1.多重连接依赖式探针扩增技术(multiplex ligation dependent probe amplification，MLPA)：由荷兰科学家Schouten等于2002年首次报道，是一种高通量、针对待测核酸中的靶序列进行定性、定量的分析。该方法只需20 ng/μl DNA即可通过简单的杂合、连接、PCR扩增及电泳步骤，可在同一反应管中检测多达50个位点的拷贝数变异，具有高通量、高效率、低成本及自动化程度高等优点，在国内主要用于产前诊断、肿瘤和动物疫病等方面的检测。近几年，国外将该技术用于检测结核病，但在国内还未见此方面应用的报道。MLPA技术原理主要包括：样品DNA变性、探针与靶序列的杂交、探针的特异化连接、连接探针的扩增和结果的检测分析。其操作只需要一台基因扩增仪和序列电泳系统，耗时在24 h以内。Santos等[36]报道，以PCR产物直接测序为参照标准，MLPA和Genotype®MTBDRplus检测MTB对INH耐药的敏感度分别为92.8%和85.7%，特异度分别为100.0%和97.5%；对RFP耐药的敏感度分别为87.5%和100.0%，特异度分别为100.0%和98.8%，结果表明两种分子检测方法均可用于快速检测耐药结核病，且具有较高的准确性。

2.多色荧光实时定量PCR (multi-fluorescence quantitative real-time PCR，MF-qRT-PCR)：根据MTB耐药突变数据库报道和测序结果中的耐药突变的关键位置和频率设计用4种荧光标记的10个探针检测rpoB、katG、mabA-inhA、oxyR-ahpC和rrs基因的突变[37]。以L-J比例法为参照标准，MF-qRT-PCR检测MTB对RFP耐药的敏感度和特异度分别为94.6%和100.0%，检测MTB对INH耐药的敏感度和特异度分别为85.9%和95.3%；以PCR产物直接测序为参照标准，MF-qRT-PCR检测MTB对RFP耐药的敏感度和特异度分别为97.2%和100.0%，检测MTB对INH耐药的敏感度和特异度分别为97.9%和96.4%。
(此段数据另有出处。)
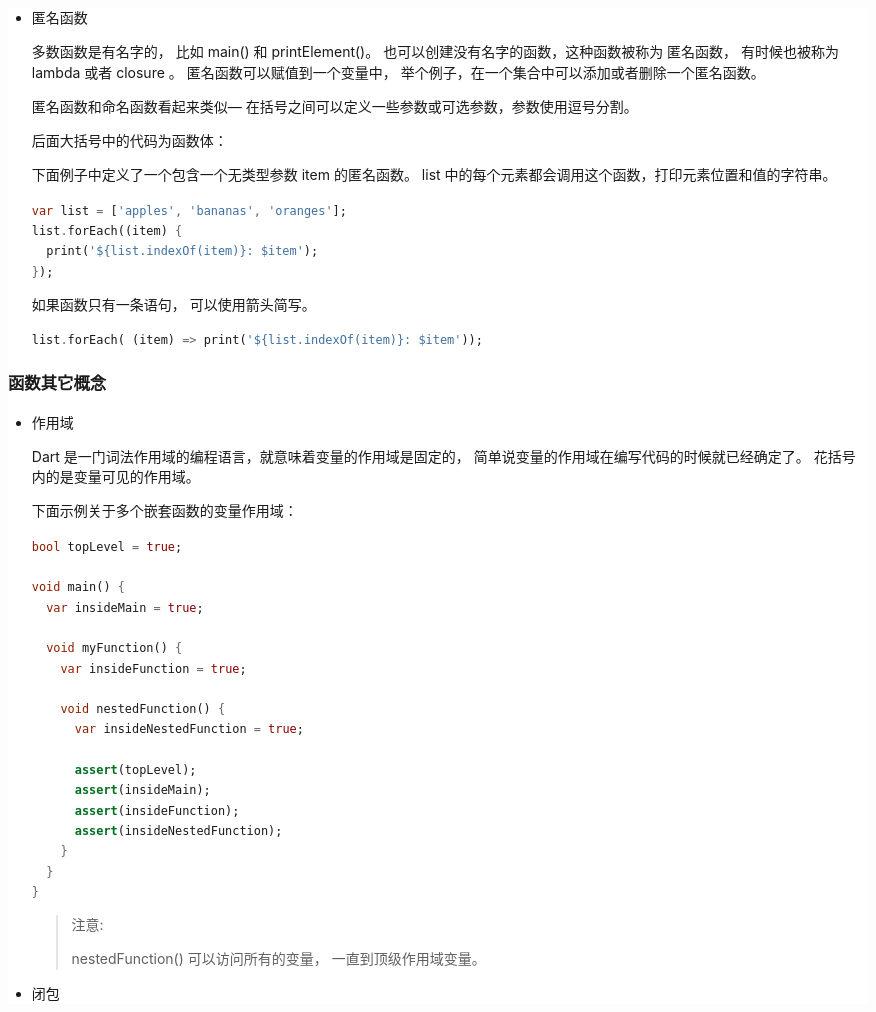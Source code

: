 - 匿名函数

  多数函数是有名字的， 比如 main() 和 printElement()。 也可以创建没有名字的函数，这种函数被称为 匿名函数， 有时候也被称为 lambda 或者 closure 。 匿名函数可以赋值到一个变量中， 举个例子，在一个集合中可以添加或者删除一个匿名函数。

  匿名函数和命名函数看起来类似— 在括号之间可以定义一些参数或可选参数，参数使用逗号分割。

  后面大括号中的代码为函数体：

  下面例子中定义了一个包含一个无类型参数 item 的匿名函数。 list 中的每个元素都会调用这个函数，打印元素位置和值的字符串。

  ```dart
  var list = ['apples', 'bananas', 'oranges'];
  list.forEach((item) {
    print('${list.indexOf(item)}: $item');
  });
  ```

  如果函数只有一条语句， 可以使用箭头简写。

  ```dart
  list.forEach( (item) => print('${list.indexOf(item)}: $item'));
  ```

### 函数其它概念

- 作用域

  Dart 是一门词法作用域的编程语言，就意味着变量的作用域是固定的， 简单说变量的作用域在编写代码的时候就已经确定了。 花括号内的是变量可见的作用域。

  下面示例关于多个嵌套函数的变量作用域：

  ```dart
  bool topLevel = true;
  
  void main() {
    var insideMain = true;
  
    void myFunction() {
      var insideFunction = true;
  
      void nestedFunction() {
        var insideNestedFunction = true;
  
        assert(topLevel);
        assert(insideMain);
        assert(insideFunction);
        assert(insideNestedFunction);
      }
    }
  }
  ```

  > 注意:
  >
  > nestedFunction() 可以访问所有的变量， 一直到顶级作用域变量。

- 闭包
3. PCR-比色法：PCR-酶联寡核苷酸吸附试验(enzyme-linked oligosorbent assay，ELOSA)是一种低成本的基于DNA探针的比色测定方法，用于MTB对RFP耐药性的检测[38]。其根据RFP基因序列设计rpoB引物，rpoB基因片段通过PCR用地高辛标记，将扩增的产物与选择的等位基因特异性杂交，并将其捕获到涂有链霉亲和素的微量滴定板上，通过比色进行检测。所有探针的检测敏感度和特异度均≥96%。

4.数字PCR：数字PCR可以检测耐药MTB中的异质耐药性[39]。应用双TaqMan-MGB探针检测katG(315)、rpoB(531)、gyrA(94，95)和rrs的野生型和突变型序列，这些基因分别与INH、RFP、FQ和氨基糖苷耐药相关。数字PCR方法能够检出MTB混合物中千分之一含量的耐药菌。相比之下，实时PCR或普通PCR检测的敏感度低，在MTB混合物中需含10%～50%的耐药菌方能检出。

5.焦磷酸测序：焦磷酸测序技术(pyrosequencing)是1987年由Nyren等发展起来的一项全新的短片段DNA测序技术，可以准确、快速地测定一段较短的DNA片段，其检测精确性可与传统的Sanger双脱氧链终止法相媲美，且操作极为简便。郑瑞娟等[40]报道应用焦磷酸测序技术，测定150株MTB临床分离株rpoB基因81 bp的RFP抗药性决定区(RRDR)，分析rpoB基因突变特点，与绝对浓度法的符合率是92.7%，与MIC法的符合率是97.8%。

6.全基因组测序(WGS)：该方法与现有的分子检测方法相比，可准确地提供更多的信息，识别各种遗传多态性，包括单核苷酸多态性(SNP)、小片段插入和缺失。目前WGS检测MTB对RFP和INH耐药性的分析性能特征较高，检测RFP耐药的敏感度和特异度分别为98%(95%CI：93%～98%)和98%(95%CI：98%～100%)；检测INH耐药的敏感度和特异度分别为97%(95%CI：94%～99%)和93%(95%CI：91%～96%)；检测其他药物(Sm、EMB和PZA)耐药的性能特点差异很大，对FQ耐药的分析性能优于氨基糖苷类和环肽类药物[41]。未来通过采用分散测序、集中分析模型和半自动生物信息学管道，实现基于端到端的结核病诊断系统，这对患者在临床治疗期间可靠地预测药物敏感性具有重要意义，也为耐药结核病患者的临床管理提供了新的方法。

四、结语

MTB耐药性严重影响结核病的治疗，引起耐药的分子机制主要是药物靶基因的改变。尽管现在已经有多种方法用来检测药物的耐药性，但各有局限性，目前快速耐药检测主要是采用分子生物学的方法，但可检测的抗结核药物有限，而表型DST方法虽需较长检测时间,但可了解MTB对较多抗结核药物的耐药性,两类方法相互结合,取长补短,共同应用于临床,指导结核病化疗方案的制定。随着科学技术的发展,相信会不断研发出新的耐药检测技术,推广应用于临床,以解决当前仍存在的问题。